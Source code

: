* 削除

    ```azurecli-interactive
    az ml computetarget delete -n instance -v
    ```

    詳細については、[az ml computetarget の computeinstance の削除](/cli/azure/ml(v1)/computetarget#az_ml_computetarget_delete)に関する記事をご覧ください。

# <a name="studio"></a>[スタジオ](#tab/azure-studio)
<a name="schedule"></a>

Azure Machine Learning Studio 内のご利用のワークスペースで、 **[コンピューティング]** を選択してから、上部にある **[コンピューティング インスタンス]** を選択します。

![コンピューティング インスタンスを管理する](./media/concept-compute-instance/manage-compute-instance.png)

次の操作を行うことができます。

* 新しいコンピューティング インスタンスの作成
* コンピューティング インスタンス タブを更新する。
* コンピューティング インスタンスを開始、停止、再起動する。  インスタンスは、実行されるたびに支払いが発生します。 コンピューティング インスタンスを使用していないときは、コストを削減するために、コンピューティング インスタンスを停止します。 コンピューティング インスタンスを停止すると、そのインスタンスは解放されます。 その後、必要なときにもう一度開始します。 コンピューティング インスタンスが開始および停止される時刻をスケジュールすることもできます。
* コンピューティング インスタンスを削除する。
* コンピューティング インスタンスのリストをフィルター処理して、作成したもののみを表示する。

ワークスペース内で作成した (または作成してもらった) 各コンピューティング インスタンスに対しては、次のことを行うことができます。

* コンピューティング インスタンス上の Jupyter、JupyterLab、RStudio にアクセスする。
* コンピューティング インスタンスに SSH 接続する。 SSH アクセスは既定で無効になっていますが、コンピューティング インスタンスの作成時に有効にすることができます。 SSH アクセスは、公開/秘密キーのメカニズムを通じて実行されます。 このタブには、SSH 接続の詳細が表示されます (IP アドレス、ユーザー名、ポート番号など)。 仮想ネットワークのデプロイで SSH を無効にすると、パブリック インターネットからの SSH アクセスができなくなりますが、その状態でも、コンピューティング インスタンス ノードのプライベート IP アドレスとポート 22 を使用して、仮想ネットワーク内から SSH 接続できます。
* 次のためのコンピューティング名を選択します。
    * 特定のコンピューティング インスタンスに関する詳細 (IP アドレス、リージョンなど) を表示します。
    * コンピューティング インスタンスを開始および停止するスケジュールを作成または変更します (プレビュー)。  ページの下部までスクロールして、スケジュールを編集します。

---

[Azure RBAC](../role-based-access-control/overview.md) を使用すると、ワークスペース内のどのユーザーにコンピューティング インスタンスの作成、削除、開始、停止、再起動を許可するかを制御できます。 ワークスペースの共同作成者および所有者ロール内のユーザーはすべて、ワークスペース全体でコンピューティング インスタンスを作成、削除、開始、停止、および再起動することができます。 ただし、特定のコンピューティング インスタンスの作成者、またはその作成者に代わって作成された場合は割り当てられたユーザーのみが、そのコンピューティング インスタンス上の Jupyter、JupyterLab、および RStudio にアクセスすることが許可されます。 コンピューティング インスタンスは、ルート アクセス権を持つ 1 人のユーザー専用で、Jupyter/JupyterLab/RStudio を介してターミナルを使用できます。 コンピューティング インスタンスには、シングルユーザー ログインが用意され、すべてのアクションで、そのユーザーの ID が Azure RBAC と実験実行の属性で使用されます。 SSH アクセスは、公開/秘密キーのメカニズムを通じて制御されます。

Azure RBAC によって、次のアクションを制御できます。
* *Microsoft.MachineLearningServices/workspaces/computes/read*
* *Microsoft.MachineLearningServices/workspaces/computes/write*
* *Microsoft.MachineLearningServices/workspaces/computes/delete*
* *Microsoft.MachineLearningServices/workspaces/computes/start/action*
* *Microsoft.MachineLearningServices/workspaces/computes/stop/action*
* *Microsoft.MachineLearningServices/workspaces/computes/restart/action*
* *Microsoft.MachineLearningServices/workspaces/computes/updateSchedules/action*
=-=-=-=-=
_EXERCISE BRIEF_
Read the entries and show each line that mentions "name".

_EXPECTED ANSWER_
# <a name="studio"></a>[スタジオ](#tab/azure-studio)
<a name="schedule"></a>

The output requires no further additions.